Un par de minutos después, Esther asciende las escaleras del mismo edificio blanco. Debe dirigirse a la cafetería. Allí la espera la mayor de sus primas, que ha tenido la suerte de hacerse cargo del negocio hace unos meses y para la que trabajará detrás de la barra. Ojalá lleve un uniforme tan bonito como el de la chica de la panadería. Y estando en un hospital debe de ser una cafetería amplia, limpia y moderna. No como el asqueroso bar de sus padres, que ya se cae a pedazos, donde servía siempre a los mismos parroquianos, viejos y agriados como sus padres. Los va a echar de menos, a sus padres. También a sus amigas. Ya en el tren echaba de menos el modo de hablar característico de la gente de su provincia, Cáceres. Aquí la gente habla distinto, como el marido de su prima. Sin gracia, como si cortaran las palabras con unas tijeras, en lugar de arrastrarlas. Pero no soportaba vivir por más tiempo en el pueblo, tan ridículamente pequeño, tan falto de comodidades. Donde cada esquina, cada rincón, olía a decadencia, abandono y miseria. Por qué no se esforzaría más en el instituto. Aunque para qué, si sus padres no hubieran podido costearle otros estudios. Quizá pueda hacerlo ella misma más adelante. Terminar el bachillerato o aprender algún oficio. Aún es joven. Pero si acaba de cumplir veintitrés años.

21 comentarios:

Apolonia dijo...

Hola Antígona. Me ha entrado curiosidad por leerte en los comentarios del blog de Duschgel.

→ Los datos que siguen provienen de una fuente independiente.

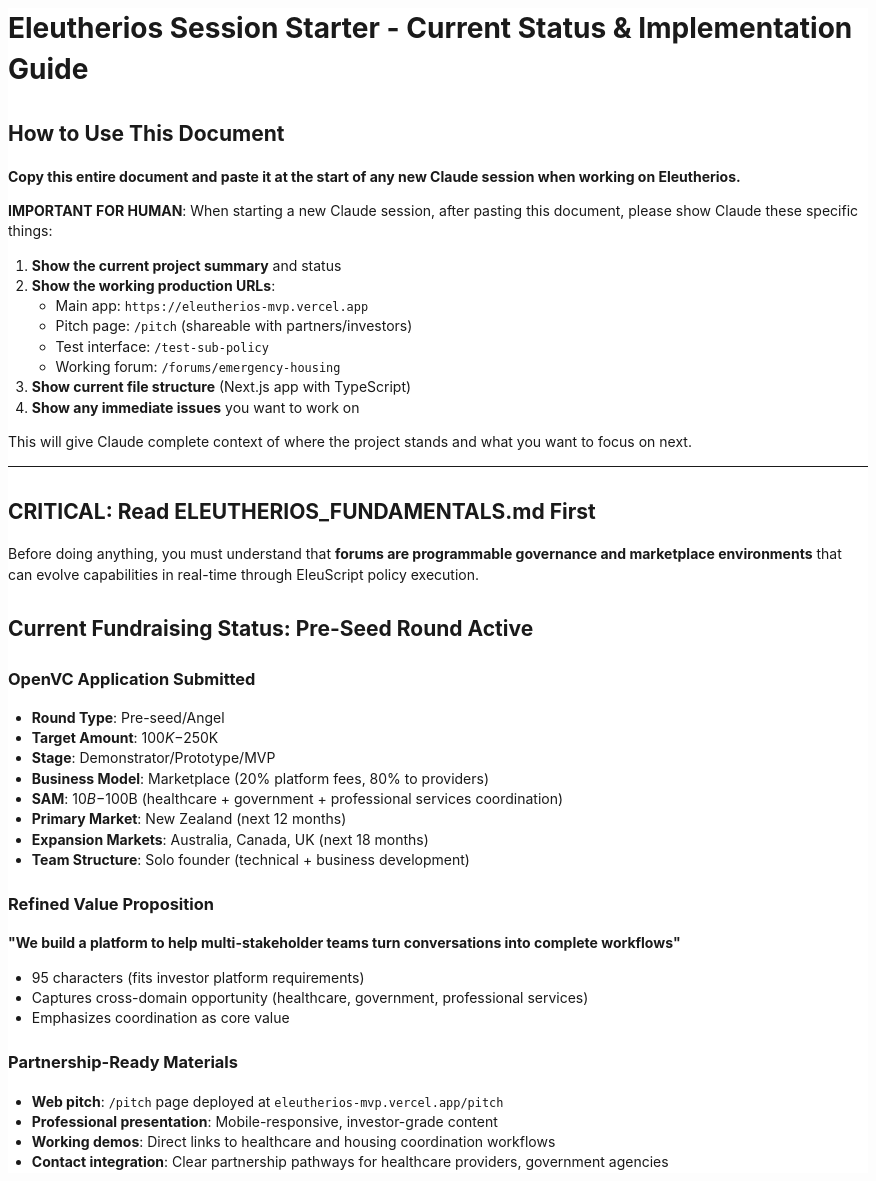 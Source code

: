 # Eleutherios Session Starter - Current Status & Implementation Guide

## How to Use This Document
**Copy this entire document and paste it at the start of any new Claude session when working on Eleutherios.**

**IMPORTANT FOR HUMAN**: When starting a new Claude session, after pasting this document, please show Claude these specific things:

1. **Show the current project summary** and status
2. **Show the working production URLs**:
   - Main app: `https://eleutherios-mvp.vercel.app`
   - Pitch page: `/pitch` (shareable with partners/investors)
   - Test interface: `/test-sub-policy` 
   - Working forum: `/forums/emergency-housing`
3. **Show current file structure** (Next.js app with TypeScript)
4. **Show any immediate issues** you want to work on

This will give Claude complete context of where the project stands and what you want to focus on next.

---

## CRITICAL: Read ELEUTHERIOS_FUNDAMENTALS.md First
Before doing anything, you must understand that **forums are programmable governance and marketplace environments** that can evolve capabilities in real-time through EleuScript policy execution.

## Current Fundraising Status: Pre-Seed Round Active

### OpenVC Application Submitted
- **Round Type**: Pre-seed/Angel 
- **Target Amount**: $100K-$250K
- **Stage**: Demonstrator/Prototype/MVP
- **Business Model**: Marketplace (20% platform fees, 80% to providers)
- **SAM**: $10B-$100B (healthcare + government + professional services coordination)
- **Primary Market**: New Zealand (next 12 months)
- **Expansion Markets**: Australia, Canada, UK (next 18 months)
- **Team Structure**: Solo founder (technical + business development)

### Refined Value Proposition
**"We build a platform to help multi-stakeholder teams turn conversations into complete workflows"**
- 95 characters (fits investor platform requirements)
- Captures cross-domain opportunity (healthcare, government, professional services)
- Emphasizes coordination as core value

### Partnership-Ready Materials
- **Web pitch**: `/pitch` page deployed at `eleutherios-mvp.vercel.app/pitch`
- **Professional presentation**: Mobile-responsive, investor-grade content
- **Working demos**: Direct links to healthcare and housing coordination workflows
- **Contact integration**: Clear partnership pathways for healthcare providers, government agencies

He dado una vueltecita rápida por aquí. Otro día con más tiempo releeré algunas cosillas.

Donde sí me he detenido ha sido en tu último texto. Chica de pueblo, chico de ciudad. Las dos visiones de la madrugada de un lugar a mitad de camino de los que ambos proceden. Me ha gustado mucho. Muy sencillo y directo. Personajes bien construídos.

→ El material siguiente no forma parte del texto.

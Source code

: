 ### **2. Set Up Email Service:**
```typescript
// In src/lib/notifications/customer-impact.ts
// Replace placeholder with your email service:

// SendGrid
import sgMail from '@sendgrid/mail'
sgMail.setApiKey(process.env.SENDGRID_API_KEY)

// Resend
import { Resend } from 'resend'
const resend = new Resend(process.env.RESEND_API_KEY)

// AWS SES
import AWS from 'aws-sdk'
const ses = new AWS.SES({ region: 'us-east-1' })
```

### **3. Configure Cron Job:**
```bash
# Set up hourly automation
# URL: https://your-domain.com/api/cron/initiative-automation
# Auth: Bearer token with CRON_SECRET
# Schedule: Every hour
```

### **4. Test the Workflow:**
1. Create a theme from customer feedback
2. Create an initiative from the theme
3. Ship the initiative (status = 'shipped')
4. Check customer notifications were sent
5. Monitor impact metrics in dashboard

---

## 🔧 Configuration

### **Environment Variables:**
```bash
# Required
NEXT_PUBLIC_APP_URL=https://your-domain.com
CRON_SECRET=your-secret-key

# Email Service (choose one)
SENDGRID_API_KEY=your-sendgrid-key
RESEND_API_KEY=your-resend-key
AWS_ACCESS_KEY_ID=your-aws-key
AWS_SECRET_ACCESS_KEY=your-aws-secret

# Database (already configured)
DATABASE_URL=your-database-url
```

Con tu permiso te seguiré leyendo.

Un beso.

Antígona dijo...

¿Pero esto qué es? :S

Antígona dijo...

Vaya, nos hemos cruzado, Esencial. Por supuesto, mi anterior comentario se debía al "mensaje cifrado" de Lionel Messi.

Me alegro de que te haya gustado el texto. Y por supuesto que tienes mi permiso para seguir leyendo, aunque espero que no te aburras demasiado, que cada vez me excedo más en la extensión de los post, ay!

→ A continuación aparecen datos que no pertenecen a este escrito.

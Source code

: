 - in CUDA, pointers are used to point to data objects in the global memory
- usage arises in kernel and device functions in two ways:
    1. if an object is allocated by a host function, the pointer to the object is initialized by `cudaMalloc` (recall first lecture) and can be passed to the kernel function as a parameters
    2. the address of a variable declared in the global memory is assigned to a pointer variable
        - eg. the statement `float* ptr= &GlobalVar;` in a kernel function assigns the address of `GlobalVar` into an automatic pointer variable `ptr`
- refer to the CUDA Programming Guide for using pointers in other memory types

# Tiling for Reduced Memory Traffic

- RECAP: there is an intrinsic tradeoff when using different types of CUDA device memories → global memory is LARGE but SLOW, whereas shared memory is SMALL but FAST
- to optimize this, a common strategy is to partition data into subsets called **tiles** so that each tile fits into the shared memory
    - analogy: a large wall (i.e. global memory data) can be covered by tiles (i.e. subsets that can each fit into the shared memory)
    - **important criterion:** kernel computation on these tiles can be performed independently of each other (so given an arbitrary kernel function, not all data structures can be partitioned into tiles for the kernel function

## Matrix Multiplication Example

Bienvenida a esta casa y siéntete como en la tuya.

Un beso!

iliamehoy dijo...

Un mismo destino, de una misma generación pero dos mundos muy distintos y distantes.
Maravillosa recreación de personajes y emociones.
Una sonrisa

Gato dijo...

Antígona, ánimo con tus incursiones extrañas en los comments. Yo tengo a un montón de japoneses troyeandome un post, :D.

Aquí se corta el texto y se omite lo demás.